The net result of these changes to some merchants will be increases in their processing costs of over 15%, which can add up to thousands of dollars per year even for small businesses.
Business owners may not see the full impact of these changes until they receive their monthly merchant statement and realize that their fees have increased dramatically, but many will respond with the same question: what options are available to reduce these costs?
Four approaches to cost management
For businesses that want to reduce costs without changing any of their client-facing procedures, interchange optimization can be an intriguing option. Many companies, especially in B2B verticals, are able to reduce their costs by sending additional data with the transaction. The savings realized by providing Level 2 and Level 3 data, however, are continuing to diminish over time and providing this data can be challenging to implement. And, while an initial cost optimization project can reduce the overhead associated with payment processing, there are diminishing returns on further optimization after that point—once implemented, there are limited possibilities for further savings.
Other businesses, especially those with costs driven by their card-not-present payments volume, may encourage payers to move to ACH. The governing body for the ACH networks recently increased the same-day ACH limit to $100,000, ensuring that 97% of B2B payments can now be sent same-day via ACH. While ACH is an appealing option, many accounts payable teams prefer card payments and are unwilling to switch to ACH as long as the card payment option is available.

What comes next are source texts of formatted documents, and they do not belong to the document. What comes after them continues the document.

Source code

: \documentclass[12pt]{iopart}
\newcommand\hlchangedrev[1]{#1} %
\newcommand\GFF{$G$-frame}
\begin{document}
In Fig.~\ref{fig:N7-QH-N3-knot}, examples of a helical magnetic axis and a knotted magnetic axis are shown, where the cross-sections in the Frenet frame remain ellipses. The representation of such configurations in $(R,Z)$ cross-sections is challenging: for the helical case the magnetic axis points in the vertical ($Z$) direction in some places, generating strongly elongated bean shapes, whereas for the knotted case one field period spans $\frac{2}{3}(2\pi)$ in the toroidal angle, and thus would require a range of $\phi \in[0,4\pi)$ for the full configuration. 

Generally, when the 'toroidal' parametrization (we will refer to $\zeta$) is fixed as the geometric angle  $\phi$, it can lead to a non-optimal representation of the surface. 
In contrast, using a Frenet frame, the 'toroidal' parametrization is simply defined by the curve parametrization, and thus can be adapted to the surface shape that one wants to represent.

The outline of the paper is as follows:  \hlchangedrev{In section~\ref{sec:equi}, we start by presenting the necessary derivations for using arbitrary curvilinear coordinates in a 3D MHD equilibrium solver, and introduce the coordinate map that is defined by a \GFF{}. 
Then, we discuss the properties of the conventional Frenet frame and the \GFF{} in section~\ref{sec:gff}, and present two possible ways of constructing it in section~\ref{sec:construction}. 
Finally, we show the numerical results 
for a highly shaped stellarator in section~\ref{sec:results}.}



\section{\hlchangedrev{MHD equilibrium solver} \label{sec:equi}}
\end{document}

This is especially true for large transactions and recurring payments, and businesses in many verticals will often struggle to motivate their customers to adopt ACH.
As a last resort to manage costs, some businesses have stopped accepting card payments entirely. Though this may be tenable in certain verticals or for specific business profiles, it clearly runs counter to the trend: payers expect to be able to use their cards, and card acceptance is increasingly ubiquitous in the payments market overall.
Fortunately, for the many businesses that recognize that interchange optimization and ACH promotion are not comprehensive solutions for the rising cost of payments, yet are committed to continuing to accept credit cards, there's a new option: credit card surcharging.
Surcharging, which has been rapidly increasing in popularity, allows businesses to pass on the cost of credit card acceptance when their customers choose credit cards for convenience or rewards. Customers continue to have no-fee options, like paying with a debit card.
With surcharging, businesses are guaranteed that, even while the cost of card acceptance continues to go up to fund the rewards and cashback cardholders enjoy, cardholders are the ones who pay for those benefits. And, especially in this economic environment, merchants want to make it easy for customers to pay them—so offering more, rather than fewer, payment options is a priority.
Surcharging is a balanced, win-win approach, because it allows customers to pay with the option they prefer, even a credit card, all without increasing costs to the merchant.
Businesses that surcharge typically do so by choosing a solution provider that addresses both the complex compliance considerations (including handling state law) and all operational requirements. Using a solution provider ensures that the business not only saves on their payment processing, but does so without any increased liability or complexity.
While every business owner has to weigh various factors in deciding how to handle payments acceptance, the upcoming increases to interchange have given these questions a new urgency—and have given businesses even more reason to choose a solution that expands options while eliminating costs.